**What you are asked to do:**
Exact copy required. Repeat the records, but keep the pictures out.

↓↓↓

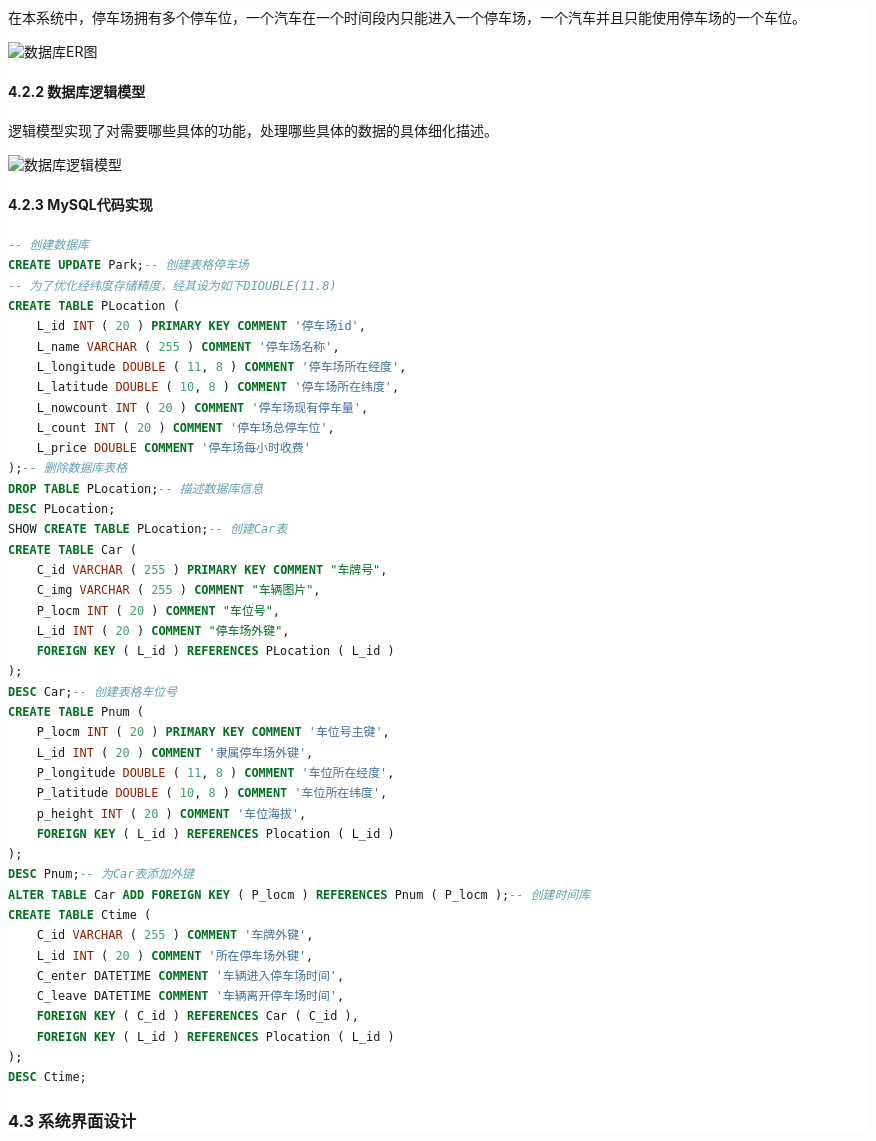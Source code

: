 ​	在本系统中，停车场拥有多个停车位，一个汽车在一个时间段内只能进入一个停车场，一个汽车并且只能使用停车场的一个车位。

![数据库ER图](E:\学习笔记\Dissertation\千停车场管理系统\assets\数据库ER图-1679881810748-8.png)

#### 4.2.2 数据库逻辑模型

​	逻辑模型实现了对需要哪些具体的功能，处理哪些具体的数据的具体细化描述。

![数据库逻辑模型](E:\学习笔记\Dissertation\千停车场管理系统\assets\数据库逻辑模型-1679884694738-10.png)

#### 4.2.3 MySQL代码实现
```sql
-- 创建数据库
CREATE UPDATE Park;-- 创建表格停车场
-- 为了优化经纬度存储精度，经其设为如下DIOUBLE(11.8)
CREATE TABLE PLocation (
	L_id INT ( 20 ) PRIMARY KEY COMMENT '停车场id',
	L_name VARCHAR ( 255 ) COMMENT '停车场名称',
	L_longitude DOUBLE ( 11, 8 ) COMMENT '停车场所在经度',
	L_latitude DOUBLE ( 10, 8 ) COMMENT '停车场所在纬度',
	L_nowcount INT ( 20 ) COMMENT '停车场现有停车量',
	L_count INT ( 20 ) COMMENT '停车场总停车位',
	L_price DOUBLE COMMENT '停车场每小时收费' 
);-- 删除数据库表格
DROP TABLE PLocation;-- 描述数据库信息
DESC PLocation;
SHOW CREATE TABLE PLocation;-- 创建Car表
CREATE TABLE Car (
	C_id VARCHAR ( 255 ) PRIMARY KEY COMMENT "车牌号",
	C_img VARCHAR ( 255 ) COMMENT "车辆图片",
	P_locm INT ( 20 ) COMMENT "车位号",
	L_id INT ( 20 ) COMMENT "停车场外键",
	FOREIGN KEY ( L_id ) REFERENCES PLocation ( L_id ) 
);
DESC Car;-- 创建表格车位号
CREATE TABLE Pnum (
	P_locm INT ( 20 ) PRIMARY KEY COMMENT '车位号主键',
	L_id INT ( 20 ) COMMENT '隶属停车场外键',
	P_longitude DOUBLE ( 11, 8 ) COMMENT '车位所在经度',
	P_latitude DOUBLE ( 10, 8 ) COMMENT '车位所在纬度',
	p_height INT ( 20 ) COMMENT '车位海拔',
	FOREIGN KEY ( L_id ) REFERENCES Plocation ( L_id ) 
);
DESC Pnum;-- 为Car表添加外键
ALTER TABLE Car ADD FOREIGN KEY ( P_locm ) REFERENCES Pnum ( P_locm );-- 创建时间库
CREATE TABLE Ctime (
	C_id VARCHAR ( 255 ) COMMENT '车牌外键',
	L_id INT ( 20 ) COMMENT '所在停车场外键',
	C_enter DATETIME COMMENT '车辆进入停车场时间',
	C_leave DATETIME COMMENT '车辆离开停车场时间',
	FOREIGN KEY ( C_id ) REFERENCES Car ( C_id ),
	FOREIGN KEY ( L_id ) REFERENCES Plocation ( L_id ) 
);
DESC Ctime;
```
### 4.3 系统界面设计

↑↑↑

**Reply to the task:**
Source code

: ​	在本系统中，停车场拥有多个停车位，一个汽车在一个时间段内只能进入一个停车场，一个汽车并且只能使用停车场的一个车位。

![数据库ER图](E:\学习笔记\Dissertation\千停车场管理系统\assets\数据库ER图-1679881810748-8.png)

#### 4.2.2 数据库逻辑模型

​	逻辑模型实现了对需要哪些具体的功能，处理哪些具体的数据的具体细化描述。

![数据库逻辑模型](E:\学习笔记\Dissertation\千停车场管理系统\assets\数据库逻辑模型-1679884694738-10.png)

#### 4.2.3 MySQL代码实现
```sql
-- 创建数据库
CREATE UPDATE Park;-- 创建表格停车场
-- 为了优化经纬度存储精度，经其设为如下DIOUBLE(11.8)
CREATE TABLE PLocation (
	L_id INT ( 20 ) PRIMARY KEY COMMENT '停车场id',
	L_name VARCHAR ( 255 ) COMMENT '停车场名称',
	L_longitude DOUBLE ( 11, 8 ) COMMENT '停车场所在经度',
	L_latitude DOUBLE ( 10, 8 ) COMMENT '停车场所在纬度',
	L_nowcount INT ( 20 ) COMMENT '停车场现有停车量',
	L_count INT ( 20 ) COMMENT '停车场总停车位',
	L_price DOUBLE COMMENT '停车场每小时收费' 
);-- 删除数据库表格
DROP TABLE PLocation;-- 描述数据库信息
DESC PLocation;
SHOW CREATE TABLE PLocation;-- 创建Car表
CREATE TABLE Car (
	C_id VARCHAR ( 255 ) PRIMARY KEY COMMENT "车牌号",
	C_img VARCHAR ( 255 ) COMMENT "车辆图片",
	P_locm INT ( 20 ) COMMENT "车位号",
	L_id INT ( 20 ) COMMENT "停车场外键",
	FOREIGN KEY ( L_id ) REFERENCES PLocation ( L_id ) 
);
DESC Car;-- 创建表格车位号
CREATE TABLE Pnum (
	P_locm INT ( 20 ) PRIMARY KEY COMMENT '车位号主键',
	L_id INT ( 20 ) COMMENT '隶属停车场外键',
	P_longitude DOUBLE ( 11, 8 ) COMMENT '车位所在经度',
	P_latitude DOUBLE ( 10, 8 ) COMMENT '车位所在纬度',
	p_height INT ( 20 ) COMMENT '车位海拔',
	FOREIGN KEY ( L_id ) REFERENCES Plocation ( L_id ) 
);
DESC Pnum;-- 为Car表添加外键
ALTER TABLE Car ADD FOREIGN KEY ( P_locm ) REFERENCES Pnum ( P_locm );-- 创建时间库
CREATE TABLE Ctime (
	C_id VARCHAR ( 255 ) COMMENT '车牌外键',
	L_id INT ( 20 ) COMMENT '所在停车场外键',
	C_enter DATETIME COMMENT '车辆进入停车场时间',
	C_leave DATETIME COMMENT '车辆离开停车场时间',
	FOREIGN KEY ( C_id ) REFERENCES Car ( C_id ),
	FOREIGN KEY ( L_id ) REFERENCES Plocation ( L_id ) 
);
DESC Ctime;
```
### 4.3 系统界面设计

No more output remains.